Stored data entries
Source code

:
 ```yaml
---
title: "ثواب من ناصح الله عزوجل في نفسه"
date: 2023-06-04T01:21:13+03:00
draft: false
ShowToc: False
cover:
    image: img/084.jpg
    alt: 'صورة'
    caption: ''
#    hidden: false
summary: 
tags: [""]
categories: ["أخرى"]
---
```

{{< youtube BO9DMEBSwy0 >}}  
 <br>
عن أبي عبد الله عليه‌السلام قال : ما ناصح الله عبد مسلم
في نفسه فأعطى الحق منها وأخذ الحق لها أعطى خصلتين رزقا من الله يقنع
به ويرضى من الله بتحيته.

...

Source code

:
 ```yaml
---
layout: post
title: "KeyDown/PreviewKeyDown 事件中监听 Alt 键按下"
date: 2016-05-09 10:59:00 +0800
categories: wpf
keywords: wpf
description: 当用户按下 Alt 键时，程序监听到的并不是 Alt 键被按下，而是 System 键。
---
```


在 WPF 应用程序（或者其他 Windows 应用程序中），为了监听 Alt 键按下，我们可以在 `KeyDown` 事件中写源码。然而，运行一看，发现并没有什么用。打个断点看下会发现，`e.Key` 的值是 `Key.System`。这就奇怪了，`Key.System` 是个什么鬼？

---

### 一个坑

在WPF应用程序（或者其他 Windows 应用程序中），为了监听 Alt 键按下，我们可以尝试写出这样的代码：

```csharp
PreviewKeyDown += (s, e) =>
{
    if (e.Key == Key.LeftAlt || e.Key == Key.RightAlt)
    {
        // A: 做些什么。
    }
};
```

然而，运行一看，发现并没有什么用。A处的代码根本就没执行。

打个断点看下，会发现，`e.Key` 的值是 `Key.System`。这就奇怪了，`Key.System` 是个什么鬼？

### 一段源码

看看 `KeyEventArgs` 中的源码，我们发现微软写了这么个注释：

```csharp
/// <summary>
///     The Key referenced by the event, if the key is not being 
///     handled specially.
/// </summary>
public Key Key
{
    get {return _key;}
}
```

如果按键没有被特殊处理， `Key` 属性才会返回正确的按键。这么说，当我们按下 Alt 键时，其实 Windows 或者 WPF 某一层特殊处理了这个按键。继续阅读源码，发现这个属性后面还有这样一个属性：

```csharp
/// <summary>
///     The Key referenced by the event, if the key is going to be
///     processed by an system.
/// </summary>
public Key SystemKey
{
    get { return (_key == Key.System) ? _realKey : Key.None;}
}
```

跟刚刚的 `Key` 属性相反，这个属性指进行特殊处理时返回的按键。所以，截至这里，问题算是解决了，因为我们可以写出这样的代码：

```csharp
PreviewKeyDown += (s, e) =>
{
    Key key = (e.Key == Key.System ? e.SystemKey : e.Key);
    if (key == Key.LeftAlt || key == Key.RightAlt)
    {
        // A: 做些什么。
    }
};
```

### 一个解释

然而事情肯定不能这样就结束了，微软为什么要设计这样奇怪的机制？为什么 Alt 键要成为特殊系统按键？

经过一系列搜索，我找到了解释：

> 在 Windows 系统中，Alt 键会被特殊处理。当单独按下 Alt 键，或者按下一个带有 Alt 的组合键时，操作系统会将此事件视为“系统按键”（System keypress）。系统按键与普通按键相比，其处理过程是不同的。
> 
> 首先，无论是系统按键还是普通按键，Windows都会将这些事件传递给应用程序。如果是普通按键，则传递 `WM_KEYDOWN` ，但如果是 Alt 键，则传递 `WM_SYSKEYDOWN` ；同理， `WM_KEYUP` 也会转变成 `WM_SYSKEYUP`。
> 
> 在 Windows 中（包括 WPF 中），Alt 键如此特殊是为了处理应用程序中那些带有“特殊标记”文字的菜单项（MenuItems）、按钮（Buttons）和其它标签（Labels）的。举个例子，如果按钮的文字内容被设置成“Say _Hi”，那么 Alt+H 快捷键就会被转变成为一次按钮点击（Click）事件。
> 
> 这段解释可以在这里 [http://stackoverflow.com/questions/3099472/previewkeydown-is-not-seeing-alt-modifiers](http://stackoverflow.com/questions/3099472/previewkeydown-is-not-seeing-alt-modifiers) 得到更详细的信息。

WORK INSTRUCTIONS: Extract every line of the records above that contains the word "为了监听".

SOLUTION TO THE EXERCISE:
在 WPF 应用程序（或者其他 Windows 应用程序中），为了监听 Alt 键按下，我们可以在 `KeyDown` 事件中写源码。然而，运行一看，发现并没有什么用。打个断点看下会发现，`e.Key` 的值是 `Key.System`。这就奇怪了，`Key.System` 是个什么鬼？
在WPF应用程序（或者其他 Windows 应用程序中），为了监听 Alt 键按下，我们可以尝试写出这样的代码：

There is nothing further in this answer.